PROBLEM DESCRIPTION => In the entries below, count the lines that contain the word "Interfaces" and give only that number.

RECORD SET =>
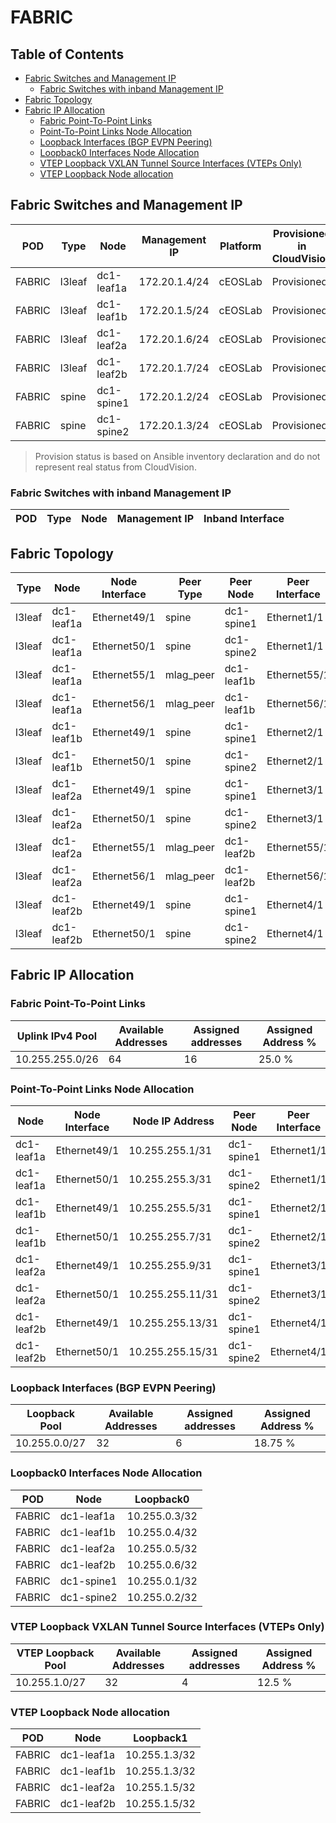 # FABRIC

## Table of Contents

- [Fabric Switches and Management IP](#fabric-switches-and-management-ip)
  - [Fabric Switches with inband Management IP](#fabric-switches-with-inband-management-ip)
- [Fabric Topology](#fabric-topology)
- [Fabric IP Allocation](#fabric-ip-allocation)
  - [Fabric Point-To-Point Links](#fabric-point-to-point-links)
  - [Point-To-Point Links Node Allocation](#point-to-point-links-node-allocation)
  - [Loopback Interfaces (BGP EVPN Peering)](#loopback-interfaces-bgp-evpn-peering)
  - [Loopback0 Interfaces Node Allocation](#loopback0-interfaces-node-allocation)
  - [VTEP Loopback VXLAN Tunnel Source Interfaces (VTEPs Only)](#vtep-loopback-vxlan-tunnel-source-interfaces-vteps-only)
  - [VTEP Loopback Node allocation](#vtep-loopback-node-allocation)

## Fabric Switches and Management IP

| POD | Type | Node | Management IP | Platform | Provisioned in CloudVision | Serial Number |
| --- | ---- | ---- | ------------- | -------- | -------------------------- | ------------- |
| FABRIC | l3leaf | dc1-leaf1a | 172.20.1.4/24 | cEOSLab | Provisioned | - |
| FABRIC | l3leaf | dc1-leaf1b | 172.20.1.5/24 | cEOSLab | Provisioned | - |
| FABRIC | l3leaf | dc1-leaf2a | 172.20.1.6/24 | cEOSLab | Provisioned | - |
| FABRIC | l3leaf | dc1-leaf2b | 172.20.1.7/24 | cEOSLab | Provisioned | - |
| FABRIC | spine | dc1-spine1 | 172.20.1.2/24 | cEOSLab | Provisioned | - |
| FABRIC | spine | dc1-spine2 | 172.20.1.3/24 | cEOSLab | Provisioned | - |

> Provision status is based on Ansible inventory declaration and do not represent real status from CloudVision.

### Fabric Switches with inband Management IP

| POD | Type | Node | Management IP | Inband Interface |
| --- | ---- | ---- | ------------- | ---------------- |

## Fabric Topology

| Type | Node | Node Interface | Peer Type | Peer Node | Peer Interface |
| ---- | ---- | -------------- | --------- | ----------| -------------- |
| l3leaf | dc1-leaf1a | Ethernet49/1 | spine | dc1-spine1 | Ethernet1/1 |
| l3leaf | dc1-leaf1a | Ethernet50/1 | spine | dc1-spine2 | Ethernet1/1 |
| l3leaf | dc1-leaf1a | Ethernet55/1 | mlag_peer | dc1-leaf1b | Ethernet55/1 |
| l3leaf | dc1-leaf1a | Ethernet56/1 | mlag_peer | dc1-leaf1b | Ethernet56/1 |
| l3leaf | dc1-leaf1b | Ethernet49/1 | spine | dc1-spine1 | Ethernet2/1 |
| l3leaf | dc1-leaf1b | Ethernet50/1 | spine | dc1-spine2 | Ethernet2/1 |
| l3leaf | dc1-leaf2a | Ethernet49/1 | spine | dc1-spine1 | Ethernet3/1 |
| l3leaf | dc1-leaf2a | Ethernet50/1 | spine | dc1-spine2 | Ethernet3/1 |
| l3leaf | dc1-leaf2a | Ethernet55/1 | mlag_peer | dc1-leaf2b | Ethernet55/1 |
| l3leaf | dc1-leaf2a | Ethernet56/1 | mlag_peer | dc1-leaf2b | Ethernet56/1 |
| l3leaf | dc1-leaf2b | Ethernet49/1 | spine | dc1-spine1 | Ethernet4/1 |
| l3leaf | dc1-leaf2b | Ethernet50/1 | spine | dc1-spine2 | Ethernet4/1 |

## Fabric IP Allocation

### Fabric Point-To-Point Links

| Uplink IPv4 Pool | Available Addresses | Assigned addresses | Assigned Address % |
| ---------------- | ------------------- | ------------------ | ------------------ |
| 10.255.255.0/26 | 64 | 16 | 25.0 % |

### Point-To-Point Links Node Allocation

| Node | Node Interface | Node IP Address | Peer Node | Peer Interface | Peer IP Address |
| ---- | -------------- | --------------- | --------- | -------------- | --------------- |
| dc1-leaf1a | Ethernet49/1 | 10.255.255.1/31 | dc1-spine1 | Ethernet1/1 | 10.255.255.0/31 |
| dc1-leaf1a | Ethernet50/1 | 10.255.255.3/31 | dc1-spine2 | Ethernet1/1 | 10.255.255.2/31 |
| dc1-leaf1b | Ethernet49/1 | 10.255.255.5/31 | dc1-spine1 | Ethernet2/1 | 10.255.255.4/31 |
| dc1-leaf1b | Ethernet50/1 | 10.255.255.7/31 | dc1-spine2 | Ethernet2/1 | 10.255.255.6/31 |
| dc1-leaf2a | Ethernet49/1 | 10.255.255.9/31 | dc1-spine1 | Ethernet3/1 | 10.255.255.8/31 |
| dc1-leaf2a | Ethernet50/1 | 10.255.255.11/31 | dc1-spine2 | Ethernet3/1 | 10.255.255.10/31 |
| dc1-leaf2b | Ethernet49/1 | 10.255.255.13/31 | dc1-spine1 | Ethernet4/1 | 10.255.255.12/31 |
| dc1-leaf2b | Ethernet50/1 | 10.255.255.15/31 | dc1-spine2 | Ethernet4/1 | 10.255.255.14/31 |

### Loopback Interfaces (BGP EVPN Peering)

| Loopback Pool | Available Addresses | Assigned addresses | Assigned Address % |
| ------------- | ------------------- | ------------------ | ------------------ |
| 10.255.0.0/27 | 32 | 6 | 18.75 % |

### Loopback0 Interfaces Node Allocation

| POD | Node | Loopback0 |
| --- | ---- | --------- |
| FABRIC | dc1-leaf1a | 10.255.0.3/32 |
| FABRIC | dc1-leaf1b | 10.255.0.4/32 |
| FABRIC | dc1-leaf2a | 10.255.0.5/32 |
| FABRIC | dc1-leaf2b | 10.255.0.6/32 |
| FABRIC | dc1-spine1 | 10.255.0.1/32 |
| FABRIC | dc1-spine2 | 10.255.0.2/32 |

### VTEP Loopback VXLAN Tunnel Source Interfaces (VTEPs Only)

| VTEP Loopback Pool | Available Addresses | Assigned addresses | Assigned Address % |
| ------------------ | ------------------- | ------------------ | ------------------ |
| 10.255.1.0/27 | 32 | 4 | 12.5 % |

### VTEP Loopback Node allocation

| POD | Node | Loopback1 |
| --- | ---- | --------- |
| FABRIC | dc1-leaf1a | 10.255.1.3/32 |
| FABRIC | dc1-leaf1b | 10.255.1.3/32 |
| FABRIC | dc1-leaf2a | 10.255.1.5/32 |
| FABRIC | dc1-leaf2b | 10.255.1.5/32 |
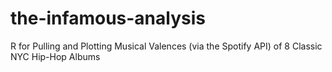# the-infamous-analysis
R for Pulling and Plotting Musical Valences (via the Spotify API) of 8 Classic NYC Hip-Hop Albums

ANSWER TO THE PROBLEM => 6